[Foundation-l] GFDL publisher credit (was: Wikibooks for sale)

Robert Scott Horning robert_horning at netzero.net
Tue Jul 4 19:31:56 UTC 2006


daniwo59 at aol.com wrote:

> 
>In a message dated 7/4/2006 2:19:14 PM Eastern Daylight Time,  
>wikilegal at inbox.org writes:
>
>This is  especially true when an
>employee of the foundation implies that playing it  safe and assuming
>the foundation does hold a copyright interest and is a  publisher is
>somehow a violation of trademark  law.
>
>
>
>To be perfectly clear, Anthony, I stated that our name (and logo) are  
>trademarked. That is unquestionable. The books were listed as being created the  
>Foundation, yet we had no knowledge of it. In other words, the publisher used  
>our trademarked name on a book without the agreement of  the Foundation. While I 
>am not assuming malicious intent, that is  clearly unacceptable. Don't twist 
>what I said.
> 
>Danny
>  
>
I don't understand how you could not have knowledge of this book when 
you claim that you were in the middle of delicate negotiations about 
this specific book.  All you didn't have knowledge of was one user 
taking content on Wikibooks and simply offering it for sale.  The claim 
that the contents were credited with the WMF as a "co-author" or 
"publisher" has been on the PDF now for almost a year and not disputed 
until now.  Technically "published" on Wikibooks for that whole time.

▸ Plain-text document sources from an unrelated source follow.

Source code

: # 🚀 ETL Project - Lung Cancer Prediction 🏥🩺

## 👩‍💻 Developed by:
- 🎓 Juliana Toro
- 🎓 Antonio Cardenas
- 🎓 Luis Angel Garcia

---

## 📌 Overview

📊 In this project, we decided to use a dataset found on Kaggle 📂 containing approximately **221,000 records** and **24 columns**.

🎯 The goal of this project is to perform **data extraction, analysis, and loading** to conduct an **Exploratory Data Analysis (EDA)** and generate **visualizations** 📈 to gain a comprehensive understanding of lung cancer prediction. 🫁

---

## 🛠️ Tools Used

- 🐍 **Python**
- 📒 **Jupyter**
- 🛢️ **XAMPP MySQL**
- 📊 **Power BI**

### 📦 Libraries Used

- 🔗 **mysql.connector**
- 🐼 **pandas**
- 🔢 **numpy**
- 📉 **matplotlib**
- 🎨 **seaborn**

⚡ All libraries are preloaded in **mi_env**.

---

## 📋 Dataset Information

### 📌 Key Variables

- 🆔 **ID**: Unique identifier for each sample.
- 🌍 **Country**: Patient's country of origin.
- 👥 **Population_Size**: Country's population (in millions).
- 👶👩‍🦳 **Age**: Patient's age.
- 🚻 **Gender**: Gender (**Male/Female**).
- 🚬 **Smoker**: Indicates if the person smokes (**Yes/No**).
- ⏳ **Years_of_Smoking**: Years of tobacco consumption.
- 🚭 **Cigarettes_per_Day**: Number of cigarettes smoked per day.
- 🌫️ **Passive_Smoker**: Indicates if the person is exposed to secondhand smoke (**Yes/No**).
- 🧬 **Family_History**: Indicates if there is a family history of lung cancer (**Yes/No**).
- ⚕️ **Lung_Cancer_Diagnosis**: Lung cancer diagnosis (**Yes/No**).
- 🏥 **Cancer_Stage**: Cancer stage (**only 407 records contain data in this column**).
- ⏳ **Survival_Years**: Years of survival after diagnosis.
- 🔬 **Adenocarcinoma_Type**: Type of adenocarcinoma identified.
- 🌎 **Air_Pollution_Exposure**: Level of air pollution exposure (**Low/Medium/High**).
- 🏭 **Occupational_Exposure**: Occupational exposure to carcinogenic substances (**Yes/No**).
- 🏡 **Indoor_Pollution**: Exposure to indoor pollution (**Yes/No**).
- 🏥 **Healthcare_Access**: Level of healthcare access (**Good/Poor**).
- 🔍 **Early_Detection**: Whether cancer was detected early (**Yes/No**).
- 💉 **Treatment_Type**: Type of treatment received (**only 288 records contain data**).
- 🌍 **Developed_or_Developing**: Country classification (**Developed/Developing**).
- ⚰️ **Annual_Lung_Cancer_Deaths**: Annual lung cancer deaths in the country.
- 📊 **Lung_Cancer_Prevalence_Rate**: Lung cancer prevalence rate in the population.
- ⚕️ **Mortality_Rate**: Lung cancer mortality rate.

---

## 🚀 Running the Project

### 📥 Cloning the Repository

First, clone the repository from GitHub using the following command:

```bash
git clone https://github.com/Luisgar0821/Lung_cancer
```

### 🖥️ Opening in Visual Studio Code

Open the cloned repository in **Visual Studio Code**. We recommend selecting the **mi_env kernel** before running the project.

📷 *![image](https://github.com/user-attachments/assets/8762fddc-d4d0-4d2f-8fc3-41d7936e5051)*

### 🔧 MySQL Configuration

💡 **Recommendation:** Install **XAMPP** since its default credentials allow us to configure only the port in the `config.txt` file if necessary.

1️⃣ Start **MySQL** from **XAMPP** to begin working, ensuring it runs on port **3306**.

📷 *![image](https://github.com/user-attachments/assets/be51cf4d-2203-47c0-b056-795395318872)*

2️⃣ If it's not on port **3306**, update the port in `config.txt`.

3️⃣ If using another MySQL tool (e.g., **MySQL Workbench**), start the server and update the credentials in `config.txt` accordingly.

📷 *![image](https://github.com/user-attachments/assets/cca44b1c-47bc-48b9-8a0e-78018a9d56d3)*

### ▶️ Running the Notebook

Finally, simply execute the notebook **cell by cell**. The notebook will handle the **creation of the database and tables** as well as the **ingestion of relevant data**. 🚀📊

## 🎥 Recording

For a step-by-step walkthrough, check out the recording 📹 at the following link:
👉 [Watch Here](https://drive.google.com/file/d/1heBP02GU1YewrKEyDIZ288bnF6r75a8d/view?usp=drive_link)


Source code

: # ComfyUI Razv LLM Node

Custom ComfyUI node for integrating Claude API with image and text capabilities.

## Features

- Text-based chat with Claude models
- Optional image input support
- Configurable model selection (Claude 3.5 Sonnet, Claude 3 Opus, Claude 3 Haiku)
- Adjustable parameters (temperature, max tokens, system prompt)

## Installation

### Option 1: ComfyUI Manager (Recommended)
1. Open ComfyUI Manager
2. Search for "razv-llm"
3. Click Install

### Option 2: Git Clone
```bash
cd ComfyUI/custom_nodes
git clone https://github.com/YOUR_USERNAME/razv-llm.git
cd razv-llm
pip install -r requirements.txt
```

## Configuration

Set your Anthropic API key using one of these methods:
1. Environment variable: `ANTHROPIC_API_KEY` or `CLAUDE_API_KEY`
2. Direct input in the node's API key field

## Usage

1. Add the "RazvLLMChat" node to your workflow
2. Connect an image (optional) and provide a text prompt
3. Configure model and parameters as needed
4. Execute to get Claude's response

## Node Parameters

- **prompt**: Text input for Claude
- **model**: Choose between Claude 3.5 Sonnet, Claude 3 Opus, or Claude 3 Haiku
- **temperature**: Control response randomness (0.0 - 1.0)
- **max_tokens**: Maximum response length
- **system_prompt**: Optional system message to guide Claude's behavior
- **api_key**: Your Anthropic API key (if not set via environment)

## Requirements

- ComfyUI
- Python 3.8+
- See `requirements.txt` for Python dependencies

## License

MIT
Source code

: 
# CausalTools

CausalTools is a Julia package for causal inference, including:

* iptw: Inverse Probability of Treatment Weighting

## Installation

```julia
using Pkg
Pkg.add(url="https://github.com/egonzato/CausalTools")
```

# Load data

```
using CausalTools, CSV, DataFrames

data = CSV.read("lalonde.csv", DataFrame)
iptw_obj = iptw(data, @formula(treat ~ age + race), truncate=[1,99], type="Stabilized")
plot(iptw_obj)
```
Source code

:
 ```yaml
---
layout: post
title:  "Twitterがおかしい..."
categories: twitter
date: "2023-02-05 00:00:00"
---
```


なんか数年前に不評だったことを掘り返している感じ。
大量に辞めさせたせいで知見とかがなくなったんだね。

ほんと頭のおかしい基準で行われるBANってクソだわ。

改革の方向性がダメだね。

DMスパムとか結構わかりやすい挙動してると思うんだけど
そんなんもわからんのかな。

I am also not exactly clear as to what is unacceptable here.  Using the 
Wikijunior trademark?  Acknowledging that the WMF had a part in the 
creation of the content in this book?

The only thing that might be an issue is if this had claimed to be an 
"official" print version "authorized" by the WMF, which it didn't.

If the trademark usage is unacceptable, there are other Wikibooks which 
need to be fixed as well, because this style of usage for invoking the 
name of the WMF is catching on at Wikibooks.  Also, there are legitimate 
uses of a trademark that don't need permission of the trademark holder. 
 Perhaps we crossed the line here as Wikimedia users, and for that I am 
asking for some guidelines.  Not simply "you went too far, don't go 
there again", but something a little bit more constructive.  I don't see 
how using the name of the Wikimedia Foundation in the acknowledgements 
sections of a book is abuse of a trademark.